Comparative Study of Autophagy in Oxaliplatin-Sensitive and Resistant SNU-C5 Colon Cancer Cells
10.4062/biomolther.2022.028
- Author:
Sun-Jin BOO
1
;
Mei Jing PIAO
;
Kyoung Ah KANG
;
Ao Xuan ZHEN
;
Pincha Devage Sameera Madushan FERNANDO
;
Herath Mudiyanselage Udari Lakmini HERATH
;
Seung Joo LEE
;
Seung Eun SONG
;
Jin Won HYUN
Author Information
1. Department of Internal Medicine, Jeju National University Hospital, College of Medicine, Jeju National University, Jeju 63241, Republic of Korea
- Publication Type:Original Article
- From:Biomolecules & Therapeutics
2022;30(5):447-454
- CountryRepublic of Korea
- Language:English
-
Abstract:
Few studies have evaluated the role of autophagy in the development of oxaliplatin (OXT) resistance in colon cancer cells. In this study, we compared the role of autophagy between SNU-C5 colon cancer cells and OXT-resistant SNU-C5 (SNU-C5/OXTR) cells.
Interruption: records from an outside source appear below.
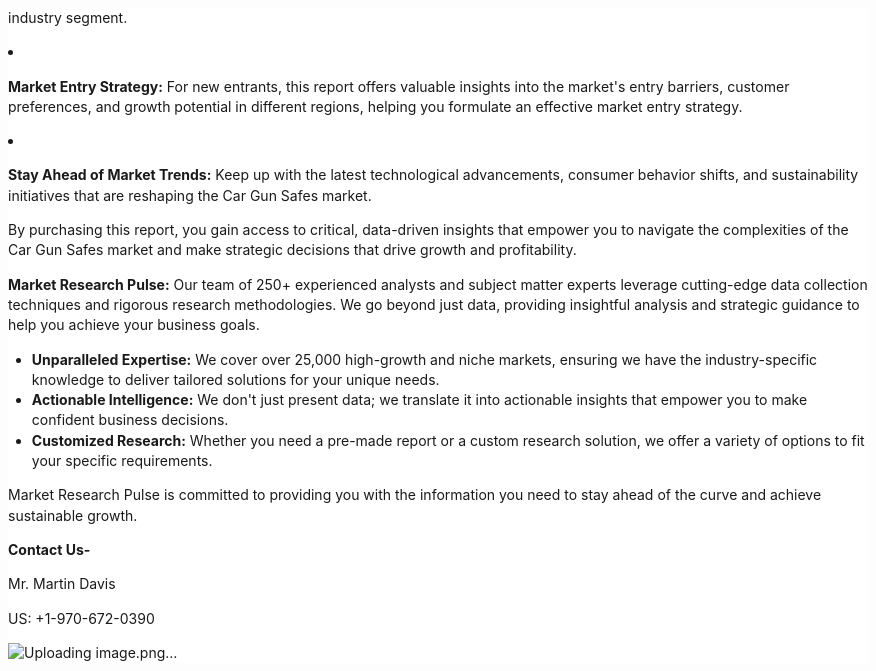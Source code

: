 industry segment.</p></li><li><p><strong>Market Entry Strategy:</strong> For new entrants, this report offers valuable insights into the market's entry barriers, customer preferences, and growth potential in different regions, helping you formulate an effective market entry strategy.</p></li><li><p><strong>Stay Ahead of Market Trends:</strong> Keep up with the latest technological advancements, consumer behavior shifts, and sustainability initiatives that are reshaping the Car Gun Safes market.</p></li></ol><p>By purchasing this report, you gain access to critical, data-driven insights that empower you to navigate the complexities of the Car Gun Safes market and make strategic decisions that drive growth and profitability.</p><p><strong>Market Research Pulse:</strong>&nbsp;Our team of 250+ experienced analysts and subject matter experts leverage cutting-edge data collection techniques and rigorous research methodologies. We go beyond just data, providing insightful analysis and strategic guidance to help you achieve your business goals.</p><ul><li><strong>Unparalleled Expertise:</strong>&nbsp;We cover over 25,000 high-growth and niche markets, ensuring we have the industry-specific knowledge to deliver tailored solutions for your unique needs.</li><li><strong>Actionable Intelligence:</strong>&nbsp;We don't just present data; we translate it into actionable insights that empower you to make confident business decisions.</li><li><strong>Customized Research:</strong>&nbsp;Whether you need a pre-made report or a custom research solution, we offer a variety of options to fit your specific requirements.</li></ul><p>Market Research Pulse is committed to providing you with the information you need to stay ahead of the curve and achieve sustainable growth.</p><p><strong>Contact Us-</strong></p><p>Mr. Martin Davis</p><p>US: +1-970-672-0390</p>
![Uploading image.png…]()
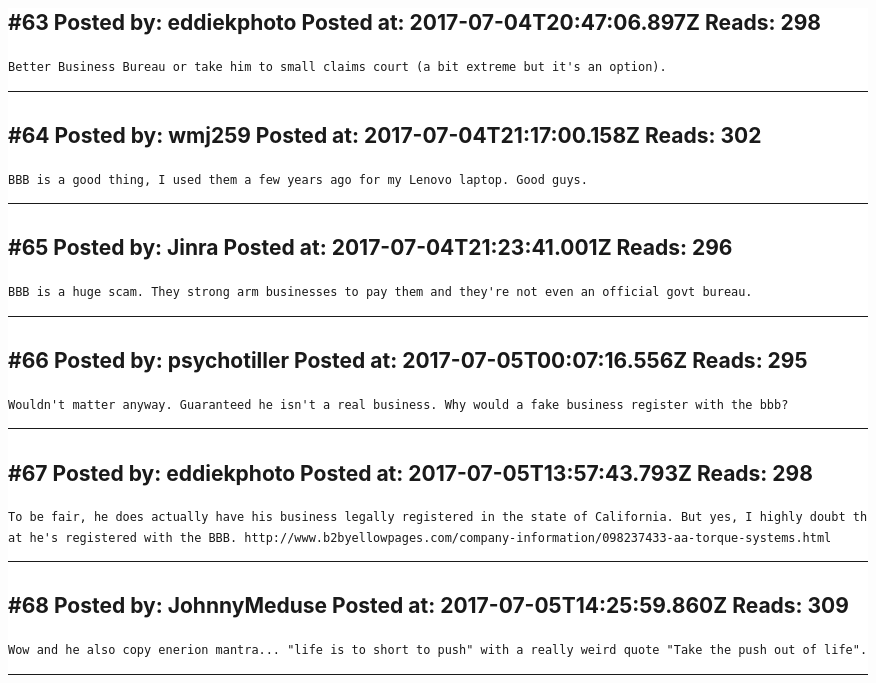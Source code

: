 ## \#63 Posted by: eddiekphoto Posted at: 2017-07-04T20:47:06.897Z Reads: 298

```
Better Business Bureau or take him to small claims court (a bit extreme but it's an option).
```

---
## \#64 Posted by: wmj259 Posted at: 2017-07-04T21:17:00.158Z Reads: 302

```
BBB is a good thing, I used them a few years ago for my Lenovo laptop. Good guys.
```

---
## \#65 Posted by: Jinra Posted at: 2017-07-04T21:23:41.001Z Reads: 296

```
BBB is a huge scam. They strong arm businesses to pay them and they're not even an official govt bureau.
```

---
## \#66 Posted by: psychotiller Posted at: 2017-07-05T00:07:16.556Z Reads: 295

```
Wouldn't matter anyway. Guaranteed he isn't a real business. Why would a fake business register with the bbb?
```

---
## \#67 Posted by: eddiekphoto Posted at: 2017-07-05T13:57:43.793Z Reads: 298

```
To be fair, he does actually have his business legally registered in the state of California. But yes, I highly doubt that he's registered with the BBB. http://www.b2byellowpages.com/company-information/098237433-aa-torque-systems.html
```

---
## \#68 Posted by: JohnnyMeduse Posted at: 2017-07-05T14:25:59.860Z Reads: 309

```
Wow and he also copy enerion mantra... "life is to short to push" with a really weird quote "Take the push out of life".
```

---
At the same concentration of OXT, the cytotoxicity of OXT or apoptosis was significantly reduced in SNU-C5/OXTR cells compared with that in SNU-C5 cells. Compared with SNU-C5 cells, SNU-C5/OXTR cells exhibited low levels of autophagy. The expression level of important autophagy proteins, such as autophagy-related protein 5 (Atg5), beclin-1, Atg7, microtubule-associated proteins 1A/1B light chain 3B I (LC3-I), and LC3-II, was significantly lower in SNU-C5/OXTR cells than that in SNU-C5 cells. The expression level of the autophagy-essential protein p62 was also lower in SNU-C5/OXTR cells than in SNU-C5 cells. In SNUC5/OXTR cells, the production of intracellular reactive oxygen species (ROS) was significantly higher than that in SNU-C5 cells, and treatment with the ROS scavenger N-acetylcysteine restored the reduced autophagy levels. Furthermore, the expression of antioxidant-related nuclear factor erythroid 2-related factor 2 transcription factor, heme oxygenase-1, and Cu/Zn superoxide dismutase were also significantly increased in SNU-C5/OXTR cells. These findings suggest that autophagy is significantly reduced in SNU-C5/OXTR cells compared with SNU-C5 cells, which may be related to the production of ROS in OXT-resistant cells.